• TASK OBJECTIVE: One range is to be output from the listing below, exactly as written: the line with "- 렉시컬 환경은 키와" to the line with "3. 전역 코드 실행", both kept.

• DATA SHOWN:
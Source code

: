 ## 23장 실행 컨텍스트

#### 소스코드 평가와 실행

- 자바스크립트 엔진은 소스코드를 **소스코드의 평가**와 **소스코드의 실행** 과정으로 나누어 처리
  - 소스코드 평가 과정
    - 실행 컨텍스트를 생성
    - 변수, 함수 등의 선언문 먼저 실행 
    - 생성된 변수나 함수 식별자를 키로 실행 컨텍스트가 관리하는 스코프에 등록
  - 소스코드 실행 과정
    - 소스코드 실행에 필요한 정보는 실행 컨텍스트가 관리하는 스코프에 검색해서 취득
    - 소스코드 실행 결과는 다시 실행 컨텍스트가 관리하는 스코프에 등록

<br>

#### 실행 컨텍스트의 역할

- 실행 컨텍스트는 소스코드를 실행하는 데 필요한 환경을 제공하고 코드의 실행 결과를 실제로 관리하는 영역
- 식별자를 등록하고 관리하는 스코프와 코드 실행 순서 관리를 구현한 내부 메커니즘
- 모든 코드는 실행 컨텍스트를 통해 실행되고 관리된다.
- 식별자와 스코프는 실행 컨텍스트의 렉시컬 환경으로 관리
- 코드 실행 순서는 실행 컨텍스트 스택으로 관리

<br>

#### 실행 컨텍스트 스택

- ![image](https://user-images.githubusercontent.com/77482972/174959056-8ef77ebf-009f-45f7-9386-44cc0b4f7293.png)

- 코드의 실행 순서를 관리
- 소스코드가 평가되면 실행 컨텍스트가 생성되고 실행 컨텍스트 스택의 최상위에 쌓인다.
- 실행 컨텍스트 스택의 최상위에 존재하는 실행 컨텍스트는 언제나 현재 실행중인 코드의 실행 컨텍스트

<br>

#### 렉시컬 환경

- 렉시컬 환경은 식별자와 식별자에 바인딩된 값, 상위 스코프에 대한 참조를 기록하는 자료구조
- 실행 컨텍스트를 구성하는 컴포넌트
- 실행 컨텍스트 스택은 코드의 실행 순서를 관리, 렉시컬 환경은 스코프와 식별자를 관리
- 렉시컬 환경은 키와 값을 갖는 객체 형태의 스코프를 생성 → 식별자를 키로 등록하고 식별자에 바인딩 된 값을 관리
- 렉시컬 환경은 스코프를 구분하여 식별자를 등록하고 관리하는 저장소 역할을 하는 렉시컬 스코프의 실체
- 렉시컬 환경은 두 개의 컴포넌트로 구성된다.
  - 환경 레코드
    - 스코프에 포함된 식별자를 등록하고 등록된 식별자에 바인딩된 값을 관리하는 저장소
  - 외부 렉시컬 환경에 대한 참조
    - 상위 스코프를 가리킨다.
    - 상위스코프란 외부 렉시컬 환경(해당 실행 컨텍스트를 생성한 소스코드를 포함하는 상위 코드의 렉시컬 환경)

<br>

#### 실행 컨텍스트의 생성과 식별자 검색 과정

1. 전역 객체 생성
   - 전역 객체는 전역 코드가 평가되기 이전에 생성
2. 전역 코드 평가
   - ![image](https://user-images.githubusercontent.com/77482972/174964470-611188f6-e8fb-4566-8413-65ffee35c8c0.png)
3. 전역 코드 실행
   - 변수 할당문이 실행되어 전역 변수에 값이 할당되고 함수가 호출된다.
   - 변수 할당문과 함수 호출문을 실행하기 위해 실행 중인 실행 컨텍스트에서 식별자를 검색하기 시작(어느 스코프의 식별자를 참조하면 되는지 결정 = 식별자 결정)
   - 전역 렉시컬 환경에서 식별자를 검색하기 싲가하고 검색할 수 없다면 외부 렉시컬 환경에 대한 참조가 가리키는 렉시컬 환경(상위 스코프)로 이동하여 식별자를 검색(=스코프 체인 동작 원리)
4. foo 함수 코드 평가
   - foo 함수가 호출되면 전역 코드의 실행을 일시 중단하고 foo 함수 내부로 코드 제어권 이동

• YOUR RESPONSE:
- 렉시컬 환경은 키와 값을 갖는 객체 형태의 스코프를 생성 → 식별자를 키로 등록하고 식별자에 바인딩 된 값을 관리
- 렉시컬 환경은 스코프를 구분하여 식별자를 등록하고 관리하는 저장소 역할을 하는 렉시컬 스코프의 실체
- 렉시컬 환경은 두 개의 컴포넌트로 구성된다.
  - 환경 레코드
    - 스코프에 포함된 식별자를 등록하고 등록된 식별자에 바인딩된 값을 관리하는 저장소
  - 외부 렉시컬 환경에 대한 참조
    - 상위 스코프를 가리킨다.
    - 상위스코프란 외부 렉시컬 환경(해당 실행 컨텍스트를 생성한 소스코드를 포함하는 상위 코드의 렉시컬 환경)

<br>

#### 실행 컨텍스트의 생성과 식별자 검색 과정

1. 전역 객체 생성
   - 전역 객체는 전역 코드가 평가되기 이전에 생성
2. 전역 코드 평가
   - ![image](https://user-images.githubusercontent.com/77482972/174964470-611188f6-e8fb-4566-8413-65ffee35c8c0.png)
3. 전역 코드 실행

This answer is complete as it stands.